Wed Nov 7 15:28:00 CST 2012

  Thomas,

     I don't have a complete explanation why in this case it changes but I can point you in the right direction of how this happens. You may need to put breakpoints in the debugger to see exactly what goes different with and without that option.

     1) When richardson is used and no monitoring is done then PCApplyRichardson_HYPRE_BoomerAMG() is called to apply the boomerAMG v-cycle.  Note that it changes the tolerance and its before calling PCApply_HYPRE()

     2) When monitoring is turned on we need to compute the residual norm at each iteration so PCApply_HYPRE() is instead called directly by KSPSolve_Richardson() once for each iteration. 

    Now since you are trying to use just one smoothing step inside richardson the two approaches (I think) should be identical. Somehow when KSPSolve_Richardson() is used instead of PCApplyRichardson() more inner iterations (iterations on the monitored thing) must be happening, thus leading to a stronger preconditioner and hence less iterations on the entire thing.  

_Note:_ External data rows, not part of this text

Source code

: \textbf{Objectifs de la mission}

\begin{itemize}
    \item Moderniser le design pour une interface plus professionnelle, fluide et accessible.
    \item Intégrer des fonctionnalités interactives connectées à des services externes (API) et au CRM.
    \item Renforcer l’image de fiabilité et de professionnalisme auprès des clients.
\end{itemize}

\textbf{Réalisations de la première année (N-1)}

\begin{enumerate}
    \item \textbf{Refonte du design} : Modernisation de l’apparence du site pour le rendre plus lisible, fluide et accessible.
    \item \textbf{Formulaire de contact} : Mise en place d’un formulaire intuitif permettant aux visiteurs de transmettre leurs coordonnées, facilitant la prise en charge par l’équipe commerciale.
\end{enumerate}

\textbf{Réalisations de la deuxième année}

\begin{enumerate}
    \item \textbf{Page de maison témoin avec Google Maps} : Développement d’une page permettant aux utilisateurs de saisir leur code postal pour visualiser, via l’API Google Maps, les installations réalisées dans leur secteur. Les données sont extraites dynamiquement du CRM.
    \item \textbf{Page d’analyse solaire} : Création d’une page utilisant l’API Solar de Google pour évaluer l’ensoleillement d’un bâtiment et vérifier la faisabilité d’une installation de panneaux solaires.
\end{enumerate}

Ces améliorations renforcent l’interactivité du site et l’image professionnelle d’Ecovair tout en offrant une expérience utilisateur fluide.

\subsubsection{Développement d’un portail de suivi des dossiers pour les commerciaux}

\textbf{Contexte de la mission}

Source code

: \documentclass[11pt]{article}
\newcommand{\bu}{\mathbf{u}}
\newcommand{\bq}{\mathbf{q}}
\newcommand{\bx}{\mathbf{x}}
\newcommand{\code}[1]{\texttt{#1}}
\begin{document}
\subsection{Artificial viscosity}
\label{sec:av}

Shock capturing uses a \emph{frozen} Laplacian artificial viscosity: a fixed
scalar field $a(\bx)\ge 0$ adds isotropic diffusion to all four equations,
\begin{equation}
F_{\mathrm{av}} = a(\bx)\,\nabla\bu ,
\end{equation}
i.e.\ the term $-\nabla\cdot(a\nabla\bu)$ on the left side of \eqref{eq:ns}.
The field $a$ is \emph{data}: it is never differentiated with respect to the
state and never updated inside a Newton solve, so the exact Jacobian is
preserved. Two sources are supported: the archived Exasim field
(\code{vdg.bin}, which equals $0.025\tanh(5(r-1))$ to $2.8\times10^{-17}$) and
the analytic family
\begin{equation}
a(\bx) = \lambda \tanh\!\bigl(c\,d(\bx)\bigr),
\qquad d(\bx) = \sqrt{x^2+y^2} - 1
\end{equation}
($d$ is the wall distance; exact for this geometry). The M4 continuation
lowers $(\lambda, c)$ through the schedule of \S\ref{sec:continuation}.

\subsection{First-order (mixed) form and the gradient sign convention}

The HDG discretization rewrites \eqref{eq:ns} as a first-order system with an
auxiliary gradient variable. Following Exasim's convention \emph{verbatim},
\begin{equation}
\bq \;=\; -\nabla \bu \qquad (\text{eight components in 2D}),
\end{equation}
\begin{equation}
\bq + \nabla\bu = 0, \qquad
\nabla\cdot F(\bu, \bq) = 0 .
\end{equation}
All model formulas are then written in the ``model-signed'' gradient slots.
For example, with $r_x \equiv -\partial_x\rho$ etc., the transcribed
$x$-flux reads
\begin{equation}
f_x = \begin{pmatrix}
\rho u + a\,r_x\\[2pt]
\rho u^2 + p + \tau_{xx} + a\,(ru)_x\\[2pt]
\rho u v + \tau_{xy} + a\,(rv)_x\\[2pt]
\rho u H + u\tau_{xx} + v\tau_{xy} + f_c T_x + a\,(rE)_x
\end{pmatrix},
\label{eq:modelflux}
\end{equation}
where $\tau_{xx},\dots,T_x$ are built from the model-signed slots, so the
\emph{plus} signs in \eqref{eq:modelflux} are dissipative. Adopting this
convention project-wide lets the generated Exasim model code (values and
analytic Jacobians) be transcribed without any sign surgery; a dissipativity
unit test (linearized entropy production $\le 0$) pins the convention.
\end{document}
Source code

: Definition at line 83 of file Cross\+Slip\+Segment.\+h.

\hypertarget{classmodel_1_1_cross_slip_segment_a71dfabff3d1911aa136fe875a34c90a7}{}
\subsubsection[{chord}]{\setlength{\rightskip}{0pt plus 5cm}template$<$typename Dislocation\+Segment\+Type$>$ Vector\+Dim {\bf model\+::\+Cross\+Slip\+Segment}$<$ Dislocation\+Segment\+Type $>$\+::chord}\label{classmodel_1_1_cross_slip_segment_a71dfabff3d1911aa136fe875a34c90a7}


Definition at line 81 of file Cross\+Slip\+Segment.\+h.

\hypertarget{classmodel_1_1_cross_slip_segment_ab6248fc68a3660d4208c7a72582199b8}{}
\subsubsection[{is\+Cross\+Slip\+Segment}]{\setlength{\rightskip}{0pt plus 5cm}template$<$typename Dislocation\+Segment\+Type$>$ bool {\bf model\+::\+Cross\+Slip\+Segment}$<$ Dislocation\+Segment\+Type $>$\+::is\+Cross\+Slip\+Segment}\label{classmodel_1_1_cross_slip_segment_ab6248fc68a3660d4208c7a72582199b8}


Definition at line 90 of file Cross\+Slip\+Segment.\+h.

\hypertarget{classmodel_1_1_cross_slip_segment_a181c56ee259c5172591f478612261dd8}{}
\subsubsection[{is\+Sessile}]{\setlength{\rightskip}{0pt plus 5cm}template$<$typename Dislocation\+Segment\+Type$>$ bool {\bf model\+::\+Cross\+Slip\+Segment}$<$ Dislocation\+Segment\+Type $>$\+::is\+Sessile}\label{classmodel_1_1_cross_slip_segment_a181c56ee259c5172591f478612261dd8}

    You can run (for example on one process but two is ok also) both cases with -start_in_debugger and put a breakpoint in PCApply_HYPRE() and then when it gets to that function do where to see how it is being called. Continue repeatedly to see why the one case triggers more (of these inner calls) then the other case. 

    Barry

  Depending on the outcome (reason for the difference) I might call this issue a bug or a strange feature. I am leaning toward bug.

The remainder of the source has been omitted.